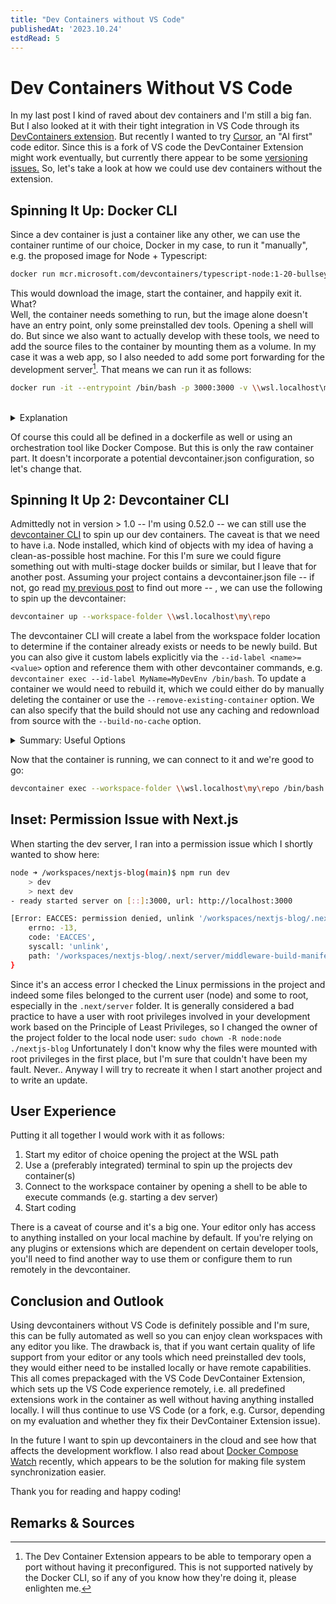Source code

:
 ```yaml
---
title: "Dev Containers without VS Code"
publishedAt: '2023.10.24'
estdRead: 5
---
```


# Dev Containers Without VS Code
In my last post I kind of raved about dev containers and I'm still a big fan. But I also looked at it with their tight integration in VS Code through its [DevContainers extension](https://marketplace.visualstudio.com/items?itemName=ms-vscode-remote.remote-containers). But recently I wanted to try [Cursor](https://www.trycursor.com/), an "AI first" code editor. 
Since this is a fork of VS code the DevContainer Extension might work eventually, but currently there appear to be some [versioning issues.](https://github.com/getcursor/cursor/issues/718) So, let's take a look at how we could use dev containers without the extension.

## Spinning It Up: Docker CLI
Since a dev container is just a container like any other, we can use the container runtime of our choice, Docker in my case, to run it "manually", e.g. the proposed image for Node + Typescript:

```bash
docker run mcr.microsoft.com/devcontainers/typescript-node:1-20-bullseye
```

This would download the image, start the container, and happily exit it. What?<br/>
Well, the container needs something to run, but the image alone doesn't have an entry point, only some preinstalled dev tools. Opening a shell will do. 
But since we also want to actually develop with these tools, we need to add the source files to the container by mounting them as a volume. In my case it was a web app, so I also needed to add some port forwarding for the development server[^1].
That means we can run it as follows:

```bash
docker run -it --entrypoint /bin/bash -p 3000:3000 -v \\wsl.localhost\my\repo:/workspace mcr.microsoft.com/devcontainers/typescript-node:1-20-bullseye
```
<br/>
<details>
<summary>Explanation</summary>
- docker run \<image\>: Run the image as container
- -it: interactive mode
- --entrypoint \<command\>: override the entrypoint and execute the command. Opening a bash in our case.
- -p \<hostport\>:\<containerport\>: Forward the host port to the container
- -v \<path to source\>:\<mount path\>: Mount the host path as volume to the container workspace 
</details>

Of course this could all be defined in a dockerfile as well or using an orchestration tool like Docker Compose. But this is only the raw container part. It doesn't incorporate a potential devcontainer.json configuration, so let's change that.

## Spinning It Up 2: Devcontainer CLI
Admittedly not in version > 1.0 -- I'm using 0.52.0 -- we can still use the [devcontainer CLI](https://code.visualstudio.com/docs/devcontainers/devcontainer-cli) to spin up our dev containers. The caveat is that we need to have i.a. Node installed, which kind of objects with my idea of having a clean-as-possible host machine. For this I'm sure we could figure something out with multi-stage docker builds or similar, but I leave that for another post.
Assuming your project contains a devcontainer.json file -- if not, go read [my previous post](../devcontainers-nextjs-windows11) to find out more -- , we can use the following to spin up the devcontainer:

```bash
devcontainer up --workspace-folder \\wsl.localhost\my\repo
``` 

The devcontainer CLI will create a label from the workspace folder location to determine if the container already exists or needs to be newly build. But you can also give it custom labels explicitly via the `--id-label <name>=<value>` option and reference them with other devcontainer commands, e.g. `devcontainer exec --id-label MyName=MyDevEnv /bin/bash`. 
To update a container we would need to rebuild it, which we could either do by manually deleting the container or use the `--remove-existing-container` option. We can also specify that the build should not use any caching and redownload from source with the `--build-no-cache` option.

 <details>
 <summary>Summary: Useful Options</summary>
 <ul>
 <li>--id-label \<name\>=\<value\>: Adds custom labels to the container
 <li>--remove-existing-container: Removes the devcontainer first, if it already exists (default: false)
 <li>--build-no-cache: Builds from image with `--no-cache` if the container does **not** exist
 <li>--secrets-file: You can provide a secrets file which will be passed to the environment variables of the container
 </ul>
 </details>
 

Now that the container is running, we can connect to it and we're good to go:

```bash
devcontainer exec --workspace-folder \\wsl.localhost\my\repo /bin/bash
```

## Inset: Permission Issue with Next.js
 When starting the dev server, I ran into a permission issue which I shortly wanted to show here:

```bash
node ➜ /workspaces/nextjs-blog(main)$ npm run dev
	> dev
	> next dev
- ready started server on [::]:3000, url: http://localhost:3000

[Error: EACCES: permission denied, unlink '/workspaces/nextjs-blog/.next/server/middleware-build-manifest.js'] {
	errno: -13,
	code: 'EACCES',
	syscall: 'unlink',
	path: '/workspaces/nextjs-blog/.next/server/middleware-build-manifest.js'
}
```

Since it's an access error I checked the Linux permissions in the project and indeed some files belonged to the current user (node) and some to root, especially in the `.next/server` folder. It is generally considered a bad practice to have a user with root privileges involved in your development work based on the Principle of Least Privileges, so I changed the owner of the project folder to the local node user: `sudo chown -R node:node ./nextjs-blog`
Unfortunately I don't know why the files were mounted with root privileges in the first place, but I'm sure that couldn't have been my fault. Never.. Anyway I will try to recreate it when I start another project and to write an update.

## User Experience
Putting it all together I would work with it as follows:
1. Start my editor of choice opening the project at the WSL path
2. Use a (preferably integrated) terminal to spin up the projects dev container(s)
3. Connect to the workspace container by opening a shell to be able to execute commands (e.g. starting a dev server)
4. Start coding

There is a caveat of course and it's a big one. Your editor only has access to anything installed on your local machine by default. If you're relying on any plugins or extensions which are dependent on certain developer tools, you'll need to find another way to use them or configure them to run remotely in the devcontainer.

## Conclusion and Outlook
Using devcontainers without VS Code is definitely possible and I'm sure, this can be fully automated as well so you can enjoy clean workspaces with any editor you like. The drawback is, that if you want certain quality of life support from your editor or any tools which need preinstalled dev tools, they would either need to be installed locally or have remote capabilities.
This all comes prepackaged with the VS Code DevContainer Extension, which sets up the VS Code experience remotely, i.e. all predefined extensions work in the container as well without having anything installed locally. I will thus continue to use VS Code (or a fork, e.g. Cursor, depending on my evaluation and whether they fix their DevContainer Extension issue).

In the future I want to spin up devcontainers in the cloud and see how that affects the development workflow. I also read about [Docker Compose Watch](https://www.docker.com/blog/announcing-docker-compose-watch-ga-release/) recently, which appears to be the solution for making file system synchronization easier.

Thank you for reading and happy coding!


## Remarks & Sources

[^1]: The Dev Container Extension appears to be able to temporary open a port without having it preconfigured. This is not supported natively by the Docker CLI, so if any of you know how they're doing it, please enlighten me.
########################################
◆ **EXERCISE OBJECTIVE**
Repeat the records above exactly, from the first line through the line that contains "In my last post", and leave out the pictures.

◆ **RESPONSE AREA**
Source code

:
 ```yaml
---
title: "Dev Containers without VS Code"
publishedAt: '2023.10.24'
estdRead: 5
---
```


# Dev Containers Without VS Code
In my last post I kind of raved about dev containers and I'm still a big fan. But I also looked at it with their tight integration in VS Code through its [DevContainers extension](https://marketplace.visualstudio.com/items?itemName=ms-vscode-remote.remote-containers). But recently I wanted to try [Cursor](https://www.trycursor.com/), an "AI first" code editor. 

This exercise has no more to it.